As far as reliability in sending and receiving payments, yes. This is a very efficient system and can allow users to transfer funds across the world in less than an hour; some more efficient coins can even transfer funds instantly. Blockchain technology is also able to do this more cheaply than a traditional bank so the fees are often fractions what you would incur with a bank or third party solution.
However, the only real challenge with cryptocurrencies is that most people are still falling back on traditional methods of payment.
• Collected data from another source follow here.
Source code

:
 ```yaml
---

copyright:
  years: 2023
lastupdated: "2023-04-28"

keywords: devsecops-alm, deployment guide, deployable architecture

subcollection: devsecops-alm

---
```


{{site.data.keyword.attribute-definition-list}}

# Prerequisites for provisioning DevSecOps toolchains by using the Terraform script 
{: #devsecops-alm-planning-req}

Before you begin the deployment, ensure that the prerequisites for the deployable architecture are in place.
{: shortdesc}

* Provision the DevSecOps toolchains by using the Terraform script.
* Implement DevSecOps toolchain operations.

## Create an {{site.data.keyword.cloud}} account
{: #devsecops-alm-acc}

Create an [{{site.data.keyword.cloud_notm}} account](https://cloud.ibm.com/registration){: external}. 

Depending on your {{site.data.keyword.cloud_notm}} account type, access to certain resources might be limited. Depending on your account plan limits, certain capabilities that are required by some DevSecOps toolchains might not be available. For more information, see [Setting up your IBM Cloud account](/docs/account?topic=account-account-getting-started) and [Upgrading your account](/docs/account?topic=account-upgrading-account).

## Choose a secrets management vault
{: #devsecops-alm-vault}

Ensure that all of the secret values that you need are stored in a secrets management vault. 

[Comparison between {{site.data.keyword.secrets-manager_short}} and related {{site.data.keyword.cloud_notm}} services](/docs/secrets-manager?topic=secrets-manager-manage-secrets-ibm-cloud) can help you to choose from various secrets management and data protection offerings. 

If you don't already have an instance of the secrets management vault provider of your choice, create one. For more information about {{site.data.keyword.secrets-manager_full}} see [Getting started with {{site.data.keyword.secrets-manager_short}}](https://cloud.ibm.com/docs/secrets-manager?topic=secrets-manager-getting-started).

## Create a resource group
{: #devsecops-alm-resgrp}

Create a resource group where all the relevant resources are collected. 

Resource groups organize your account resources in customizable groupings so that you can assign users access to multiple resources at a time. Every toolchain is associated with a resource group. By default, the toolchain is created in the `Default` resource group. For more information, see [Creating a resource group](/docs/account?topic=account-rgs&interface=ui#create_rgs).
Say, for example, you wanted to use these digital currencies exclusively, you would have to find a product or service that caters specifically to people that would be likely to have cryptocurrencies to begin with. While these solutions exist, there are obviously substantially more by using FIAT currencies and credit cards.
If you open an online store to sell shoes and only accept crypto payments, it’s unlikely that everyone who wants to purchase your shoes would know how to purchase crypto using their local cash currency. Therefore many businesses are opting to use FIAT-based payment gateways like Stripe, and cryptocurrency processors like Bitpay.
This is especially true because most governments are still wary of allowing people to use cryptocurrencies freely, as, theoretically, these digital currencies could pose a risk in terms of money laundering, tax evasion, and fraud.
Though relatively few people are actually using crypto payments on a daily basis, it still holds a lot of potential for the future. As the entire space continues to develop and more companies are allocating resources towards developing technologies that allow for crypto-implementation, we’ll see more widespread adoption.
For now, it’s still a new technology, but active cryptocurrency enthusiasts are pushing for the expansion of these payment options on a daily basis.
Nonetheless, this also poses a huge opportunity for early adopters. Anyone using crypto now will benefit greatly from the new influx of users that wish to learn more about this alternative method of currencies and payments.
There are community message boards and social media groups regularly asking how to acquire some service, or purchase some product and there are no alternatives available. Therefore businesses that are early to allow for this will have a greater potential to reach their sales targets.
You can already buy plane tickets, gift cards, groceries, software, services, and much more. Recently, Starbucks announced that they will be accepting cryptocurrency for accepted payments.
Are crypto payments a safe and reliable option for entrepreneurs? Yes, but take care to read up on some basic ways to better protect your devices.
Though the space is relatively new in the mainstream and many people haven’t adopted this alternative to cash, there’s huge potential in the space. Cryptocurrencies are just the tip of the iceberg for what blockchain technology can do. Therefore, companies will continue to increase the amount of funds they steer towards R&D to learn more about its potential.
Learning how to use cryptocurrencies now can prove to be an invaluable skill down the line.
If you’re an entrepreneur that’s setting up a new business and are considering accepting crypto payments, we highly recommend learning how to become compliant. Then, once you see the benefits, you will naturally begin convincing the people and companies in your network to also explore using and accepting crypto payments to speed up global mainstream adoption.